Categories   Liberal Arts Personal Thoughts

This year (2021) is the 81th anniversary of the Battle of Britain. On 15th September 1940, The Battle of Britain Day was officially named by Royal Air Force because they claimed it was a victory over the Luffwaffe (German Air Force). It was the first fight majorly fought by air forces, and the biggest aerial bombing campaign. The victory of the UK can result from the fights of Royal Air Forces and the highly effective air defensive network.

Heinkel He-111. Wikipedia.

Royal Air Force prevented German from invading The United Kingdom. In 1940, Allied and French forces got beat by German Forces. After allied troops has retreated from Dunkrik, Adolf Hitler has made a plan called Unternehem Seelowe in order to invade Great Britain. At first, Luffwaffe delivered many bombers such as Junkers Ju-88, Henkiel He-111, Donier Do-17 to France. Since bombers took off from bases which were closed to Strait of Dover, the mainly raiding targets of Luffwaffe were London and other coastal cities. Though Luffwaffe conducted a lot of air raids against British industrial targets for several months, the British didn’t surrender, especially those fighters — Royal Air Force pilots of Supermarine Spitfire and Hawker Hurricane. Because over a year, Luffwaffe could not gain the air superiority, Führer was forced to canceled his operation of landing on Great Britain.

owever, not only the RAF pilots but also people of the so called Dowding system contributed to the victory of the Battle of Britain. “The battle of France is over, I expected the Battle of Britain is about to begin.” Winston Churchill said in June 18, 1940. Before German started to attack the UK, the British had done many defensive measures for the war by creating home guards and building coast crusts. What’s more, the British brought radars and fighters into a unified defensive system. Hence, there were many causes of the winning of the battle.

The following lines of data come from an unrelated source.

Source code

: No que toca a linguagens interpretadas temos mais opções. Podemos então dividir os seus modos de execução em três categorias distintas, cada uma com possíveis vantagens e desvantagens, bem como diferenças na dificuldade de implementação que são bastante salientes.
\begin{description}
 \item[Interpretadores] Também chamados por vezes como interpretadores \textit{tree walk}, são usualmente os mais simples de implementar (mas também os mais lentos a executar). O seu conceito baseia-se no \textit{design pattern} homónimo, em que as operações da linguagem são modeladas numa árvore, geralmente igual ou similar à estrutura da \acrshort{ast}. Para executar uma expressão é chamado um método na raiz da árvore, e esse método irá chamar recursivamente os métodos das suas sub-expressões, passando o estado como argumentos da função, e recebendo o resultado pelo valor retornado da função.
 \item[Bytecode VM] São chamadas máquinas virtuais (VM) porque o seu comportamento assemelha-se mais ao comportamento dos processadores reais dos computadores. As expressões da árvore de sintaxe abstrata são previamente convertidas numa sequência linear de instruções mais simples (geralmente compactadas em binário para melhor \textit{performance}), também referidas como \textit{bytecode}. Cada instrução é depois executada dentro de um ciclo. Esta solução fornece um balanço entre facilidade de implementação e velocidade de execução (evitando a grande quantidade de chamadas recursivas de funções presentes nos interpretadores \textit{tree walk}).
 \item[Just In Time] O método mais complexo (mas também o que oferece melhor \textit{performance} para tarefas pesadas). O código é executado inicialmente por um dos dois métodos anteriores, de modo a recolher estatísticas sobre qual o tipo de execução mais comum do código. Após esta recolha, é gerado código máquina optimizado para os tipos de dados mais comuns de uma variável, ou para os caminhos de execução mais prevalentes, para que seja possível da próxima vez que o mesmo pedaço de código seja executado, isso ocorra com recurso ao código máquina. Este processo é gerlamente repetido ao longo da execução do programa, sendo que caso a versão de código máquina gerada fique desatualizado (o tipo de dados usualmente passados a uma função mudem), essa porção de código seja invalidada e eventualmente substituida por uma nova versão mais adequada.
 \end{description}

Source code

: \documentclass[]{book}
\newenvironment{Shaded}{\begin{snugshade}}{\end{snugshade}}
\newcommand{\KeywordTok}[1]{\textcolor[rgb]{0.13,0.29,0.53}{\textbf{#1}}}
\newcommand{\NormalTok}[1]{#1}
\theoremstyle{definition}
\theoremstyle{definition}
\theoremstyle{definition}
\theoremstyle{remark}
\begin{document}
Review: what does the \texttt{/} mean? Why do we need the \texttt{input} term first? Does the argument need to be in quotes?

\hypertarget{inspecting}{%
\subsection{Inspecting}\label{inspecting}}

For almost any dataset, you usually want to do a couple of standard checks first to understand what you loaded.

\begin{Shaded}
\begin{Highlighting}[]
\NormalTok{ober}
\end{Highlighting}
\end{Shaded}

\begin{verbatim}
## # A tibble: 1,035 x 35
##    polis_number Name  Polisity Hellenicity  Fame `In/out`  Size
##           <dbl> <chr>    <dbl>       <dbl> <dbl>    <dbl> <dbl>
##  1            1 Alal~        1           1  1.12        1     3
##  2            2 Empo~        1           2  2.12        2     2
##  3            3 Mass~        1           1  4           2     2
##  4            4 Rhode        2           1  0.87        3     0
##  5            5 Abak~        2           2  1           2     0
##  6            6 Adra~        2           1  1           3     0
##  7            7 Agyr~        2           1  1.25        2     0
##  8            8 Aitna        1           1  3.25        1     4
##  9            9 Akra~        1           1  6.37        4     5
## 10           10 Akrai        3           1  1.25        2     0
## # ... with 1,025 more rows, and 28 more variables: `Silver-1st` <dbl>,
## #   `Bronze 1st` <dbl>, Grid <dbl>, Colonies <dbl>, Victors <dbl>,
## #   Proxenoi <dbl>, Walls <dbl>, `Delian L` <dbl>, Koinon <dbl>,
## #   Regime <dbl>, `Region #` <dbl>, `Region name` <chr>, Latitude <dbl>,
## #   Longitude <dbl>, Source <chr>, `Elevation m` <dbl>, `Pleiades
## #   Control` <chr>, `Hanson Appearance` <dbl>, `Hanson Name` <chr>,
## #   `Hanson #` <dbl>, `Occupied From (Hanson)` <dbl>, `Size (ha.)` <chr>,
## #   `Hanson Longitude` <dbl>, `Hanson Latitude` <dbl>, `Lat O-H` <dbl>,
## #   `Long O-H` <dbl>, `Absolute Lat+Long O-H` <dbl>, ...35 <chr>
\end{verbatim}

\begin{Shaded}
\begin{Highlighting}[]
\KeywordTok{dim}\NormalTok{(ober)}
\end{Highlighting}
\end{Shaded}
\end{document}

One of the main cause of victory was RAF pilots and their fighters. In 1940, Messerschmitt Bf-109 was the backbone of Luffwaffe. It was a fast, single-seat fighter. The E variants, which equipped with two MGFF20mm cannons and two 7.7mm machine guns, were the most advanced aircraft in Europe sky. In contrast, RAF was on the way of fastening the production of newly counterparts of Bf-109, the Supermarine Spitfire Mk.I because most of RAF squadrons were equipped slow, but reliable Hawker Hurricanes. Though British fighters were outnumbered by Luffwaffe, they didn’t give up any chance and keep intercepting German bombers. Pilots from Ukraine, French, Canada and Poland joined the battle, fly with British pilots for they were in the same boats with The British, even though some of them couldn’t speak English.

Another cause of the lost of Luffwaffe was their bad strategies. Bf-109 could escort bombers to London, but its flight length was rather short, that is, fighters could only dogfight with British fighters for 10 minutes. After that fighters must retreat quickly or they would fall into the sea and pilots would be captured by the British. What’s more, although twin-engined heavy fighter Bf-110s were able to escort bombers, they could not dogfight with Spitfires. Thus, without cover from fighters, bombers became lambs to be slaughtered by the British fighters. Because He-111s only had small caliber defensive machine guns, while the Spitfires were equipped with 2 times of machine guns (8x 7.7mm Vickers) and 4 times for the Hurricanes (12x 7.7mm Vickers) As a result of short flight range of escort fighters, more and more bombers were easily got shot down, mostly by Hawker Hurricanes.

The most important cause was British’s radar system. Before World War II, RAF had built many early warning radar stations near the costal. Chain home, the code name of these stations, can track and detect aircraft. Therefore, when German bombers were getting close to the UK, commanding office located at London would start processing datas from the radar stations and predicted the flying routes of the enemies, then called nearest squadrons to intercept them. A squadron had at least sixteen fighters and been spilt into two Flights. A Flight had two section and three aircraft for each. Thus, fighters would fly in Vic formation, attack from bombers’ rear high six in order to break bombers formation. The more maneuverable Spitfire would engage with Bf-110s and Bf-109s thereby giving slow Hurricanes with powerful machine guns chances to kill bombers.

In conclusion, air defensive networks and efforts of RAF people leads to the victory of the battle. First, people around the world helped the British fight against Nazi Germany. Second, German didn’t prepare well for invading the UK. Third, radars played an important role in tasks of intercepting bombers. The Battle of Britain was one of the significant turn points of World War II, and the first big victory for Allied forces. As a wartime speech delivered by Winston Churchill

“Never was so much owed by so many to so few”.